This vast, sprawling city is in the grip of election fever, caught up in a boisterous and tense clash of two cultures whose outcome will shape the future of Turkey and resonate beyond the borders of a pivotal country straddling Europe, the Middle East, and the Caucasus.
Virtually every avenue and square is draped in the bunting, posters, and flags of Turkish politics. Campaign lorries power through the traffic-clogged streets, blasting out throbbing Balkan techno music. Boats come paddling up the Golden Horn and motor launches hare across the Bosphorus, peddling political parties and competing to command the attention of voters.
The red and white of the big-city bureaucratic elites who fondly imagine they have a congenital right to rule Turkey are being drowned in a sea of blue, orange and white, the colours of the ascendant new force — the successful nouveaux riches and religious Muslim conservatives from the provinces who stand poised to claim a historic second term victory in general elections on Sunday.
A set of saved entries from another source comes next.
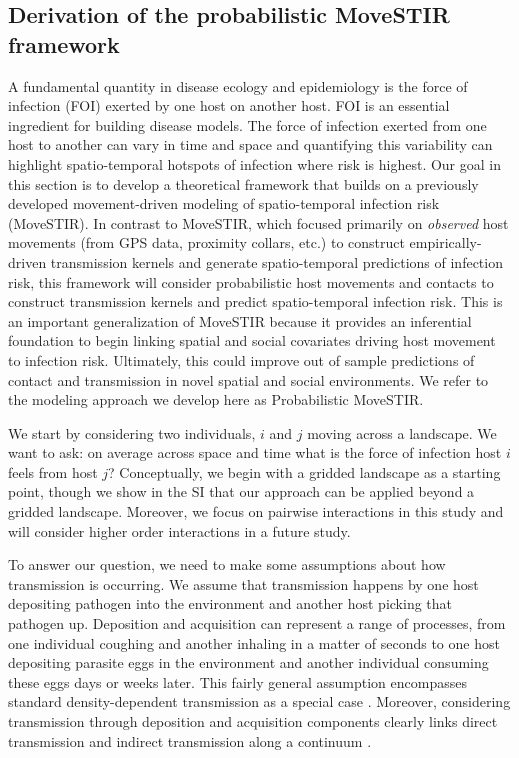 \documentclass[letterpaper]{article}
\begin{document}
\subsection*{Derivation of the probabilistic MoveSTIR framework}

A fundamental quantity in disease ecology and epidemiology is the force of infection (FOI) exerted by one host on another host. FOI is an essential ingredient for building disease models.  The force of infection exerted from one host to another can vary in time and space and quantifying this variability can highlight spatio-temporal hotspots of infection where risk is highest.  Our goal in this section is to develop a theoretical framework that builds on a previously developed movement-driven modeling of spatio-temporal infection risk (MoveSTIR).  In contrast to MoveSTIR, which focused primarily on \emph{observed} host movements (from GPS data, proximity collars, etc.) to construct empirically-driven transmission kernels and generate spatio-temporal predictions of infection risk, this framework will consider probabilistic host movements and contacts to construct transmission kernels and predict spatio-temporal infection risk. This is an important generalization of MoveSTIR because it provides an inferential foundation to begin linking spatial and social covariates driving host movement to infection risk.  Ultimately, this could improve out of sample predictions of contact and transmission in novel spatial and social environments.  We refer to the modeling approach we develop here as Probabilistic MoveSTIR.     

We start by considering two individuals, $i$ and $j$ moving across a landscape.  We want to ask: on average across space and time what is the force of infection host $i$ feels from host $j$?   Conceptually, we begin with a gridded landscape as a starting point, though we show in the SI that our approach can be applied beyond a gridded landscape.  Moreover, we focus on pairwise interactions in this study and will consider higher order interactions in a future study.   

To answer our question, we need to make some assumptions about how transmission is occurring.  We assume that transmission happens by one host depositing pathogen into the environment and another host picking that pathogen up.  Deposition and acquisition can represent a range of processes, from one individual coughing and another inhaling in a matter of seconds to one host depositing parasite eggs in the environment and another individual consuming these eggs days or weeks later.  This fairly general assumption encompasses standard density-dependent transmission as a special case \citep{Cortez2021}.  Moreover, considering transmission through deposition and acquisition components clearly links direct transmission and indirect transmission along a continuum \citep{Wilber2022}.  
\end{document}
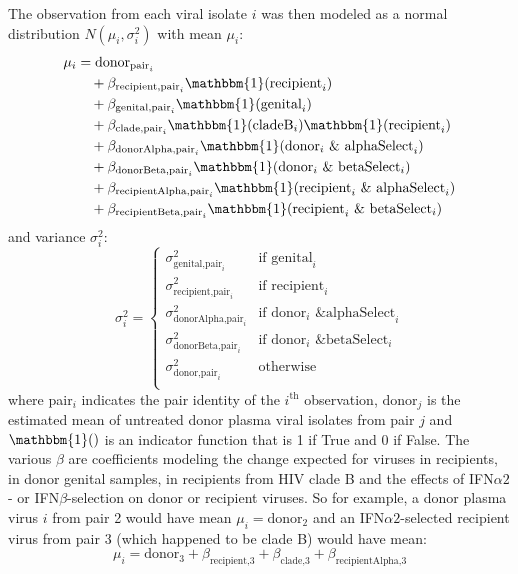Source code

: \documentclass[12pt]{article}
\newcommand{\ifna}{IFN${\alpha 2}$}
\newcommand{\ifnb}{IFN${\beta}$}
\begin{document}
The observation from each viral isolate $i$ was then modeled as a normal distribution $N(\mu_i,\sigma^2_i)$ with mean $\mu_i$:
\begin{align*}
  \mu_i&= \text{donor}_{\text{pair}_i}\\
  &\quad+ \beta_{\text{recipient,pair}_i} \mathbbm{1}(\text{recipient}_i)\\
  &\quad+ \beta_{\text{genital,pair}_i} \mathbbm{1}(\text{genital}_i)\\
  &\quad+ \beta_{\text{clade,pair}_i} \mathbbm{1}(\text{cladeB}_i)\mathbbm{1}(\text{recipient}_i)\\
  &\quad+ \beta_{\text{donorAlpha,pair}_i} \mathbbm{1}(\text{donor}_i \text{ \& alphaSelect}_i)\\
  &\quad+ \beta_{\text{donorBeta,pair}_i} \mathbbm{1}(\text{donor}_i \text{ \& betaSelect}_i)\\
  &\quad+ \beta_{\text{recipientAlpha,pair}_i} \mathbbm{1}(\text{recipient}_i\text{ \& alphaSelect}_i)\\
  &\quad+ \beta_{\text{recipientBeta,pair}_i} \mathbbm{1}(\text{recipient}_i \text{ \& betaSelect}_i) \\
\end{align*}
and variance $\sigma^2_i$:
\[
  \sigma^2_i = \begin{cases}
    \sigma^2_{\text{genital,pair}_i} & \text{if } \text{genital}_i\\
    \sigma^2_{\text{recipient,pair}_i} & \text{if } \text{recipient}_i\\
    \sigma^2_{\text{donorAlpha,pair}_i} & \text{if } \text{donor}_i \text{ \& alphaSelect}_i\\
    \sigma^2_{\text{donorBeta,pair}_i} & \text{if } \text{donor}_i \text{ \& betaSelect}_i\\
    \sigma^2_{\text{donor,pair}_i} & \text{otherwise}\\
  \end{cases}
\]
where pair$_i$ indicates the pair identity of the $i^\text{th}$ observation,
  $\text{donor}_j$ is the estimated mean of untreated donor plasma viral isolates from pair $j$
  and $\mathbbm{1}()$ is an indicator function that is 1 if True and 0 if False.
  The various $\beta$ are coefficients modeling the change expected for viruses in recipients, in donor genital samples,
  in recipients from HIV clade B and the effects of \ifna{}- or \ifnb{}-selection on donor or recipient viruses.
  So for example, a donor plasma virus $i$ from pair 2 would have mean $\mu_i = \text{donor}_{2}$
  and an \ifna{}-selected recipient virus from pair 3 (which happened to be clade B) would have mean:
\[\mu_i=\text{donor}_{3} + \beta_{\text{recipient,3}} + \beta_{\text{clade,3}} + \beta_{\text{recipientAlpha,3}}\]
\end{document}
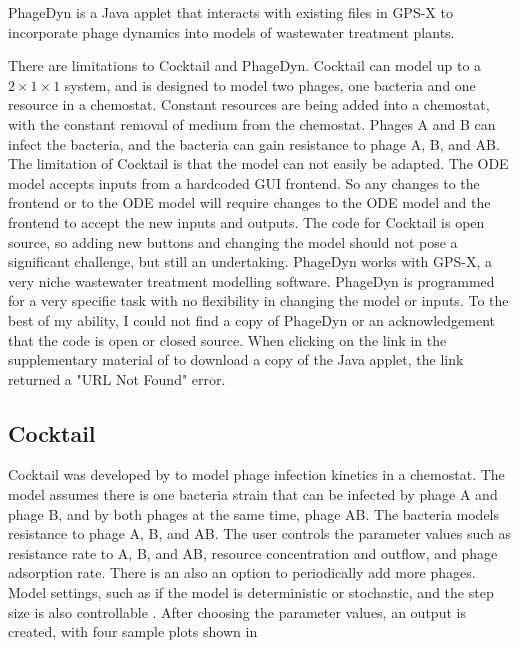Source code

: PhageDyn \cite{krysiak-baltynSimulationPhageDynamics2017} is a Java applet that interacts with existing files in GPS-X \cite{AdvancedWastewaterModelling} to incorporate phage dynamics into models of wastewater treatment plants. 

There are limitations to Cocktail and PhageDyn. 
Cocktail can model up to a $2\times 1 \times 1$ system, and is designed to model two phages, one bacteria and one resource in a chemostat. 
Constant resources are being added into a chemostat, with the constant removal of medium from the chemostat. 
Phages A and B can infect the bacteria, and the bacteria can gain resistance to phage A, B, and AB. 
The limitation of Cocktail is that the model can not easily be adapted. 
The ODE model accepts inputs from a hardcoded GUI frontend. 
So any changes to the frontend or to the ODE model will require changes to the ODE model and the frontend to accept the new inputs and outputs. 
The code for Cocktail is open source, so adding new buttons and changing the model should not pose a significant challenge, but still an undertaking. \newline
PhageDyn works with GPS-X, a very niche wastewater treatment modelling software. 
PhageDyn is programmed for a very specific task with no flexibility in changing the model or inputs. 
To the best of my ability, I could not find a copy of PhageDyn or an acknowledgement that the code is open or closed source. 
When clicking on the link in the supplementary material of \citet{krysiak-baltynSimulationPhageDynamics2017} to download a copy of the Java applet, the link returned a "URL Not Found" error. 


\subsection{Cocktail}
Cocktail was developed by \citet{nilssonCocktailComputerProgram2022} to model phage infection kinetics in a chemostat. 
The model assumes there is one bacteria strain that can be infected by phage A and phage B, and by both phages at the same time, phage AB. 
The bacteria models resistance to phage A, B, and AB. 
The user controls the parameter values such as resistance rate to A, B, and AB, resource concentration and outflow, and phage adsorption rate. 
There is an also an option to periodically add more phages. 
Model settings, such as if the model is deterministic or stochastic, and the step size is also controllable \cite{nilssonCocktailComputerProgram2022}. 
After choosing the parameter values, an output is created, with four sample plots shown in 


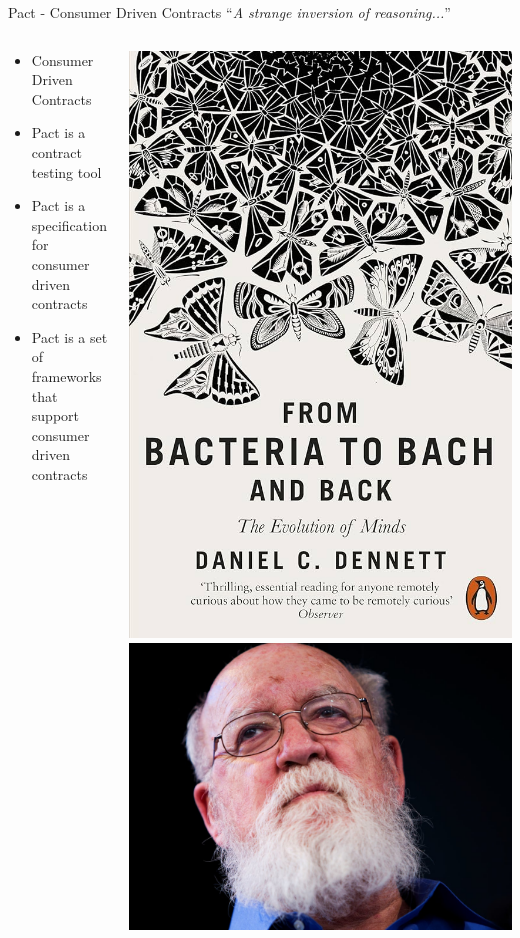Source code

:\begin{frame}{Pact - Consumer Driven Contracts}
    "`\textit{A strange inversion of reasoning...}"'
    \begin{columns}
        \begin{column}{0.5\textwidth}
            \begin{itemize}
                \item Consumer Driven Contracts
                \item Pact is a contract testing tool
                \item Pact is a specification for consumer driven contracts
                \item Pact is a set of frameworks that support consumer driven contracts
            \end{itemize}
        \end{column}
        \begin{column}{0.5\textwidth}
            \begin{center}
                \includegraphics[width=.5\textwidth]{./assets/bacteria}
                \includegraphics[width=.5\textwidth]{./assets/dennet}
            \end{center}
        \end{column}

    \end{columns}
\end{frame}
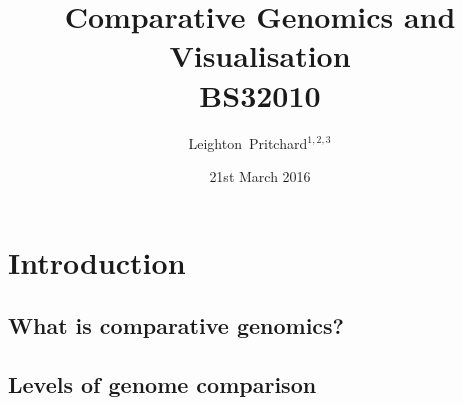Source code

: 

%



\title[Comparative Genomics and Visualisation] %
{Comparative Genomics and \\ Visualisation \\
BS32010 \\}
\author[Pritchard] %
{Leighton~Pritchard$^{1,2,3}$}
\date[21st March 2016] %
{21st March 2016}
\subject{Bioinformatics, Genomics, Bacteria, Sequencing, Microbiology, Microbes, Comparative Genomics, Visualisation}





\frame[plain]{\titlepage}



\section{Introduction}

\subsection{What is comparative genomics?}

\subsection{Levels of genome comparison}



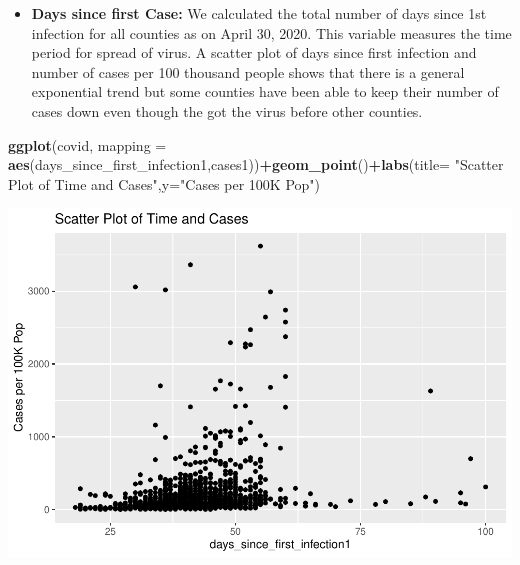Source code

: \documentclass[
]{article}
\newenvironment{Shaded}{\begin{snugshade}}{\end{snugshade}}
\newcommand{\DataTypeTok}[1]{\textcolor[rgb]{0.13,0.29,0.53}{#1}}
\newcommand{\KeywordTok}[1]{\textcolor[rgb]{0.13,0.29,0.53}{\textbf{#1}}}
\newcommand{\NormalTok}[1]{#1}
\newcommand{\OperatorTok}[1]{\textcolor[rgb]{0.81,0.36,0.00}{\textbf{#1}}}
\newcommand{\StringTok}[1]{\textcolor[rgb]{0.31,0.60,0.02}{#1}}
\providecommand{\tightlist}{%
  \setlength{\itemsep}{0pt}\setlength{\parskip}{0pt}}
\begin{document}
\begin{itemize}
\tightlist
\item
  \textbf{Days since first Case:} We calculated the total number of days
  since 1st infection for all counties as on April 30, 2020. This
  variable measures the time period for spread of virus. A scatter plot
  of days since first infection and number of cases per 100 thousand
  people shows that there is a general exponential trend but some
  counties have been able to keep their number of cases down even though
  the got the virus before other counties.
\end{itemize}

\begin{Shaded}
\begin{Highlighting}[]
\KeywordTok{ggplot}\NormalTok{(covid, }\DataTypeTok{mapping =} \KeywordTok{aes}\NormalTok{(days_since_first_infection1,cases1))}\OperatorTok{+}\KeywordTok{geom_point}\NormalTok{()}\OperatorTok{+}\KeywordTok{labs}\NormalTok{(}\DataTypeTok{title=} \StringTok{"Scatter Plot of Time and Cases"}\NormalTok{,}\DataTypeTok{y=}\StringTok{"Cases per 100K Pop"}\NormalTok{)}
\end{Highlighting}
\end{Shaded}

\includegraphics{covid_tree_analysis_files/figure-latex/unnamed-chunk-4-1.pdf}
\end{document}
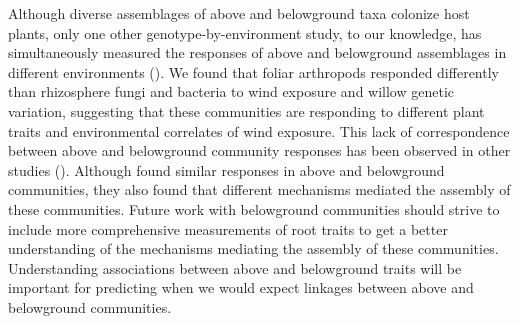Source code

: \documentclass[11pt]{article}
\begin{document}
Although diverse assemblages of above and belowground taxa colonize host plants, only one other genotype-by-environment study, to our knowledge, has simultaneously measured the responses of above and belowground assemblages in different environments (\citealt{wagner2016host}). We found that foliar arthropods responded differently than
rhizosphere fungi and bacteria to wind exposure and willow genetic
variation, suggesting that these communities are responding to different plant traits and environmental correlates of wind exposure. This lack of correspondence between above and belowground community responses has been observed in other studies (\citealt{wagner2016host,Lamit_2015}). Although \cite{Crutsinger_2014} found similar responses in above and belowground communities, they also found that different mechanisms mediated the assembly of these communities. Future work with belowground communities should strive to include more comprehensive measurements of root traits to get a better understanding of the mechanisms mediating the assembly of these communities. Understanding associations between above and belowground traits will be important for predicting when we would expect linkages between
above and belowground communities.










\end{document}
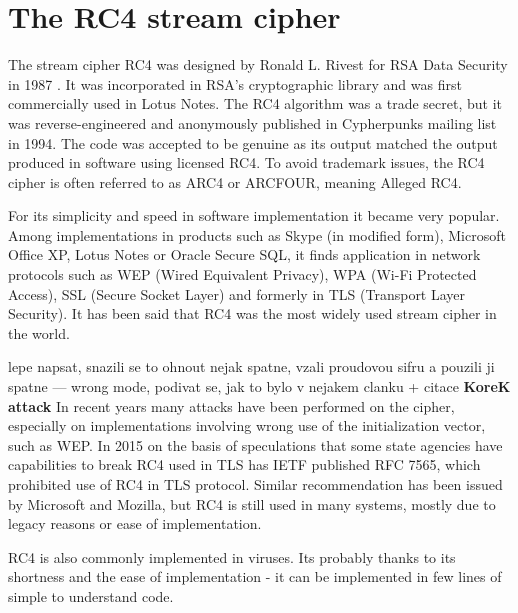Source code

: \chapter{The RC4 stream cipher}
The stream cipher RC4 was designed by Ronald L. Rivest for RSA Data Security in 1987 \cite{RS14}. It was incorporated in RSA's cryptographic library and was first commercially used in Lotus Notes. The RC4 algorithm was a trade secret, but it was reverse-engineered and anonymously published in Cypherpunks mailing list  \cite{cypherpunks} in 1994. The code was accepted to be genuine as its output matched the output produced in software using licensed RC4. To avoid trademark issues, the RC4 cipher is often referred to as ARC4 or ARCFOUR, meaning Alleged RC4. 

For its simplicity and speed in software implementation it became very popular. Among implementations in products such as Skype (in modified form), Microsoft Office XP, Lotus Notes or Oracle Secure SQL, it finds application in network protocols such as WEP (Wired Equivalent Privacy), WPA (Wi-Fi Protected Access), SSL (Secure Socket Layer) and formerly in TLS (Transport Layer Security). It has been said that RC4 was the most widely used stream cipher in the world. 


\TODO lepe napsat, snazili se to ohnout nejak spatne, vzali proudovou sifru a pouzili ji spatne --- wrong mode, podivat se, jak to bylo v nejakem clanku + citace \textbf{KoreK attack}
In recent years many attacks have been performed on the cipher, especially on implementations involving wrong use of the initialization vector, such as WEP. In 2015 on the basis of speculations that some state agencies have capabilities to break RC4 used in TLS has IETF published RFC 7565, which prohibited use of RC4 in TLS protocol. Similar recommendation has been issued by Microsoft and Mozilla, but RC4 is still used in many systems, mostly due to legacy reasons or ease of implementation. 

RC4 is also commonly implemented in viruses. Its probably thanks to its shortness and the ease of implementation - it can be implemented in few lines of simple to understand code.


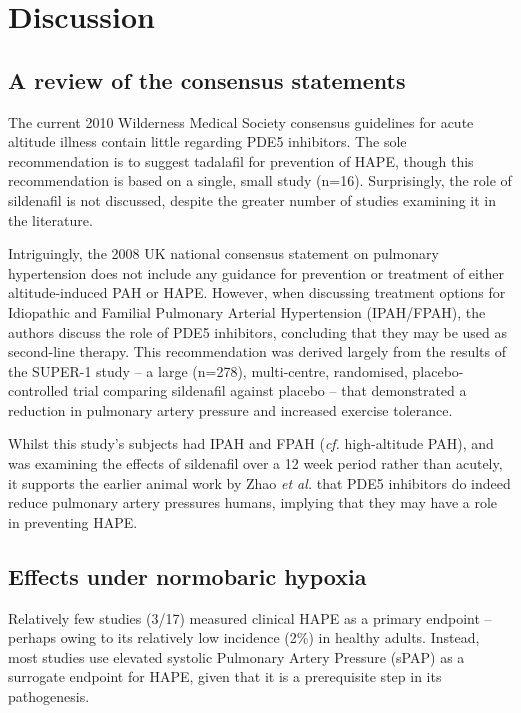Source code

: \documentclass[12pt,a4paper]{article}
\begin{document}
\section*{Discussion}

\subsection*{A review of the consensus statements}

The current 2010 Wilderness Medical Society consensus guidelines for acute altitude illness contain little regarding PDE5 inhibitors.\cite{Luks:2010ht} The sole recommendation is to suggest tadalafil for prevention of HAPE, though this recommendation is based on a single, small study (n=16).\cite{Maggiorini:2006kz} Surprisingly, the role of sildenafil is not discussed, despite the greater number of studies examining it in the literature.

Intriguingly, the 2008 UK national consensus statement on pulmonary hypertension does not include any guidance for prevention or treatment of either altitude-induced PAH or HAPE.\cite{NationalPulmonaryHypertensionCentresoftheUKandIreland:2008jh} However, when discussing treatment options for Idiopathic and Familial Pulmonary Arterial Hypertension (IPAH/FPAH), the authors discuss the role of PDE5 inhibitors, concluding that they may be used as second-line therapy. This recommendation was derived largely from the results of the SUPER-1 study -- a large (n=278), multi-centre, randomised, placebo-controlled trial comparing sildenafil against placebo -- that demonstrated a reduction in pulmonary artery pressure and increased exercise tolerance.\cite{Galie:2005gx}

Whilst this study's subjects had IPAH and FPAH (\emph{cf.} high-altitude PAH), and was examining the effects of sildenafil over a 12 week period rather than acutely, it supports the earlier animal work by Zhao \emph{et al.}\cite{Zhao:2001kj} that PDE5 inhibitors do indeed reduce pulmonary artery pressures humans, implying that they may have a role in preventing HAPE.

\subsection*{Effects under normobaric hypoxia}

Relatively few studies (3/17) measured clinical HAPE as a primary endpoint -- perhaps owing to its relatively low incidence (2\%) in healthy adults\cite{Bartsch:2002cg}. Instead, most studies use elevated systolic Pulmonary Artery Pressure (sPAP) as a surrogate endpoint for HAPE, given that it is a prerequisite step in its pathogenesis.\cite{Maggiorini:2001vq}
\end{document}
Some see the ballot as a battle between Islam and secularism, others as a referendum on the prime minister, Recep Tayyip Erdogan. Or a contest between competing visions of Turkey — an open, more confident, more democratic place or an isolated Turkey locked in a siege mentality that sees the outside world as conspiring against it.
“This is a poll between those who want more democracy and those who want less,” says E Bagis, an adviser to the prime minister. Pinar Korzay, by contrast, thinks democracy is a luxury that such an unruly country can ill afford. The Istanbul woman, like many Turks, prizes the country’s powerful generals over its politicians.